Sou um observador atento da realidade política portuguesa, mas não tenho da vida de Mário Soares um conhecimento profundo. Sei o que quase todos sabem. Era uma pessoa especial pelo percurso de vida, pela irrequietude, pelo carisma, pelo desassombro, pela capacidade de improviso, pelo temperamento, pela paixão que colocava em tudo o que fazia. Mas era ao mesmo tempo uma pessoa normal na forma como falava com toda a gente, na informalidade no trato, nos caprichos, no gosto pela conversa e pelas coisas boas da vida. Neste sentido conseguiu ser um líder político durante várias décadas sem nunca ter deixado de ser também um cidadão comum.

A geração de Soares está a chegar ao fim por circunstâncias normais da finitude da vida. Mas políticos como Soares já não existem há muito tempo. E, salvo raras exceções, não parece que possam vir a reaparecer tão cedo.

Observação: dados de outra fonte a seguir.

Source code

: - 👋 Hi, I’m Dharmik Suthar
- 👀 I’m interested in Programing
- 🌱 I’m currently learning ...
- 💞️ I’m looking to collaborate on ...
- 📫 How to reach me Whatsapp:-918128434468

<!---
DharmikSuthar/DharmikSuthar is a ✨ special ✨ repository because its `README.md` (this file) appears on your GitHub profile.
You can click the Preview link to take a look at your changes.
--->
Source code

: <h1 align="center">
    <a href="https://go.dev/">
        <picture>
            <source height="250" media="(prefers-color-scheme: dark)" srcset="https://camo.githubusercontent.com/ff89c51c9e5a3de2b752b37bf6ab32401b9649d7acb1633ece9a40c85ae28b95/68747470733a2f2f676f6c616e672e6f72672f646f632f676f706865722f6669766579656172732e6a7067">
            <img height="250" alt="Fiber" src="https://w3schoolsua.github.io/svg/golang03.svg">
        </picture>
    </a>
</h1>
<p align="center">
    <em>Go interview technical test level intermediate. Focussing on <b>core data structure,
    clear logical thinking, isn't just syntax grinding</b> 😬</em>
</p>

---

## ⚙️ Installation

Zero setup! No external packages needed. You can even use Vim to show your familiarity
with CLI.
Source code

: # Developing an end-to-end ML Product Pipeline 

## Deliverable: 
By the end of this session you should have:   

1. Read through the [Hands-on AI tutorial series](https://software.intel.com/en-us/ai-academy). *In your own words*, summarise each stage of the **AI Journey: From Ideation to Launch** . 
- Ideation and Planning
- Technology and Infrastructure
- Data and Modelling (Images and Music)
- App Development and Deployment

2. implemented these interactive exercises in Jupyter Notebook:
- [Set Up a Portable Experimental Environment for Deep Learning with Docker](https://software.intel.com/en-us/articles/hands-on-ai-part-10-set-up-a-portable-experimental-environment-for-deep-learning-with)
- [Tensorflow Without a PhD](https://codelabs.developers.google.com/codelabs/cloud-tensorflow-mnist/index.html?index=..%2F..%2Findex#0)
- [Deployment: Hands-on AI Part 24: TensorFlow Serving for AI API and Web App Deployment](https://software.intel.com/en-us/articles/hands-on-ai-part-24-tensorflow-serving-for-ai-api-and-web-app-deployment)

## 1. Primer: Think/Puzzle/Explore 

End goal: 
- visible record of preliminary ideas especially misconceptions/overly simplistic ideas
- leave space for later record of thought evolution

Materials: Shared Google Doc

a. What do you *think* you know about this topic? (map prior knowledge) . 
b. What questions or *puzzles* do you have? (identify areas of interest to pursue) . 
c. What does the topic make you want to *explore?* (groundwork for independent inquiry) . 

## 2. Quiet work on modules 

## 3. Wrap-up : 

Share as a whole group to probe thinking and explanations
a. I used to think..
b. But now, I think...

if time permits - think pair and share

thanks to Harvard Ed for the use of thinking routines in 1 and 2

Abraçar desafios, correr riscos, quebrar convenções, procurar soluções, combater duramente os adversários, lutar por causas, são caraterísticas de líderes determinados. Fazê-lo de forma apaixonada e constante é próprio daqueles que ganham um lugar na história. Hoje temos políticos que apenas estabelecem metas de curto prazo, que obedecem a convenções, que adiam problemas, que gostam do status quo. São líderes cinzentos e sem alma de quem a história não se recordará. Política sem paixão é apenas emprego. Hoje, infelizmente, o combate político tem por base a manutenção de interesses e o acesso aos corredores de um poder que distribui colocações e benesses. As causas, essas, ficam apenas para os discursos.

Acreditar em valores e lutar por eles não é hoje moda numa Europa velha e incapaz de se reinventar. Governantes que marcaram as últimas décadas do século XX como Mário Soares, François Mitterrand, Margaret Thatcher, Helmut Kohl, Jacques Delors, Felipe González e alguns outros, mais à direita ou mais à esquerda, são hoje apenas memórias de um tempo em que a política se sobrepunha à economia.

É tempo de transmitir às novas gerações o exemplo de homens que desafiaram poderes instituídos, que lutaram por ideais e que procuraram transformar o mundo. Só assim estaremos a prestar homenagem a quem indiscutivelmente a merece e a preparar o caminho para um amanhã que se espera muito diferente, para melhor, do que o ambiente perturbante e perturbado em que hoje vivemos.